Real-Time Detection of a Virus Using Detection Dogs
We investigated the ability of two trained dogs to detect cell cultures infected with bovine viral diarrhea virus (BVDV). Detection of BVDV-infected cell cultures by Dog 1 had a diagnostic sensitivity of 0.850 (95% CI: 0.701–0.942), which was lower than Dog 2 (0.967, 95% CI: 0.837–0.994). Both dogs exhibited very high diagnostic specificity (0.981, 95% CI: 0.960–0.993) and (0.993, 95% CI: 0.975–0.999), respectively.
Detection dogs as a help in the detection of COVID-19 Can the dog alert on COVID-19 positive persons by sniffing axillary sweat samples ? Proof-of-concept study
[Preprint.] 8 dogs […] performed a total of 368 trials.
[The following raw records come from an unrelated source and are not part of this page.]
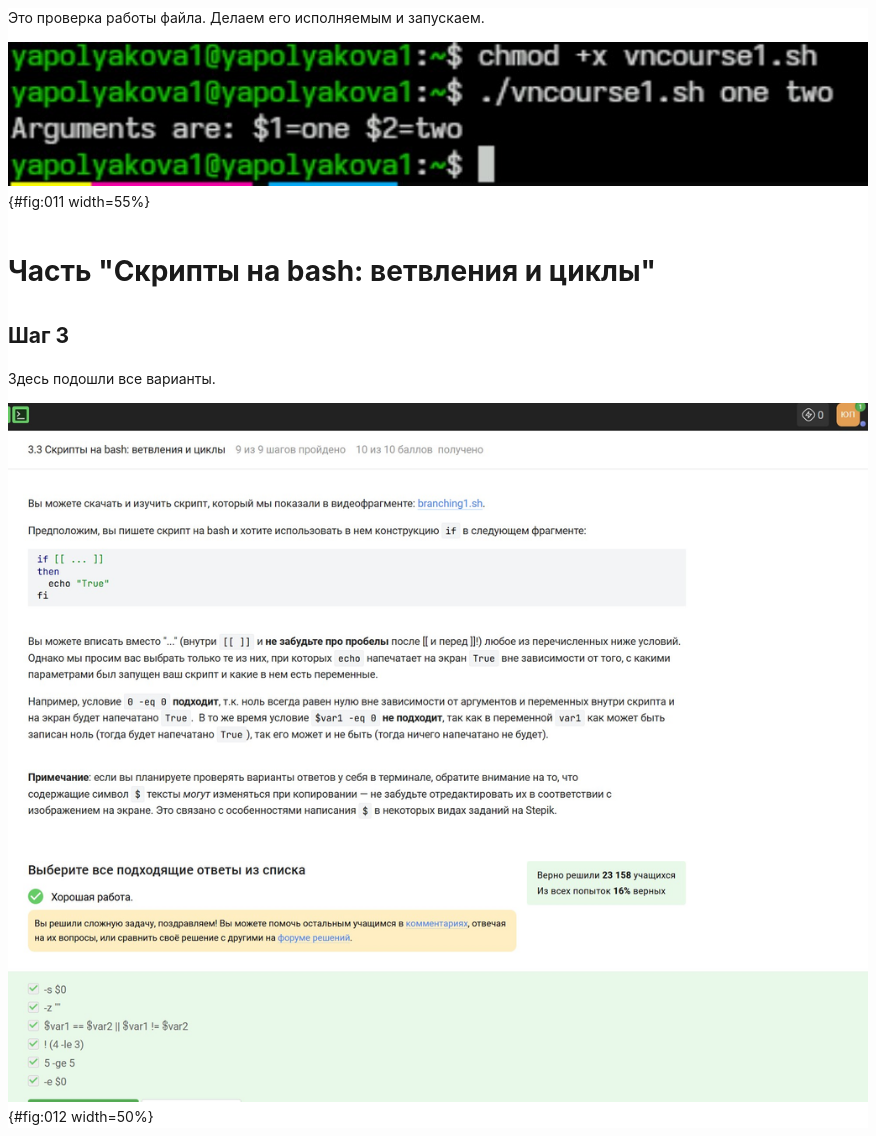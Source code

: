 Это проверка работы файла. Делаем его исполняемым и запускаем.

![3.2 Шаг 10](image/11.jpg){#fig:011 width=55%}

# Часть "Скрипты на bash: ветвления и циклы"

## Шаг 3

Здесь подошли все варианты.

![3.3 Шаг 3](image/12.jpg){#fig:012 width=50%}
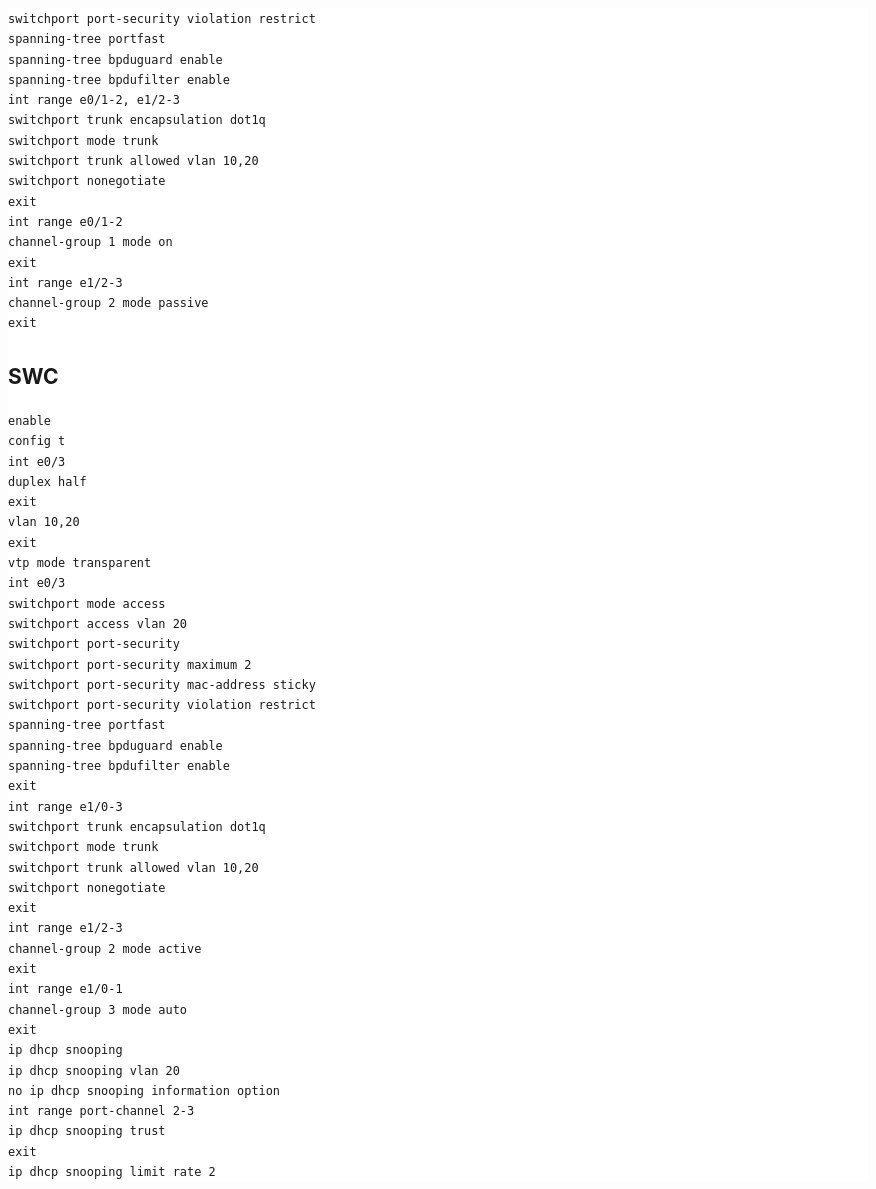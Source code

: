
 ```
switchport port-security violation restrict
spanning-tree portfast
spanning-tree bpduguard enable
spanning-tree bpdufilter enable
int range e0/1-2, e1/2-3
switchport trunk encapsulation dot1q
switchport mode trunk
switchport trunk allowed vlan 10,20
switchport nonegotiate
exit
int range e0/1-2
channel-group 1 mode on
exit
int range e1/2-3
channel-group 2 mode passive
exit
```

## SWC
```
enable
config t
int e0/3
duplex half
exit
vlan 10,20
exit
vtp mode transparent
int e0/3
switchport mode access
switchport access vlan 20
switchport port-security
switchport port-security maximum 2
switchport port-security mac-address sticky
switchport port-security violation restrict
spanning-tree portfast
spanning-tree bpduguard enable
spanning-tree bpdufilter enable
exit
int range e1/0-3
switchport trunk encapsulation dot1q
switchport mode trunk
switchport trunk allowed vlan 10,20
switchport nonegotiate
exit
int range e1/2-3
channel-group 2 mode active
exit
int range e1/0-1
channel-group 3 mode auto
exit
ip dhcp snooping
ip dhcp snooping vlan 20
no ip dhcp snooping information option
int range port-channel 2-3
ip dhcp snooping trust
exit
ip dhcp snooping limit rate 2
```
The percentages of success of the dogs to find the positive sample in a line containing several other negative samples or mocks (2 to 6) were 100p100 for 4 dogs, and respectively 83p100, 84p100, 90p100 and 94p100 for the others, all significantly different from the percentage of success that would be obtained by chance alone.
Saliva‐based testing for diagnosis of SARS‐CoV‐2 infection: A meta‐analysis
Fourteen studies (16 cohorts) were included. Average sensitivity was 0.85 (95% CI 0.77 to 0.91) and average specificity 0.99 (95% CI 0.98 to 1.00) with saliva-based index test compared to […] reference tests (Figure 1).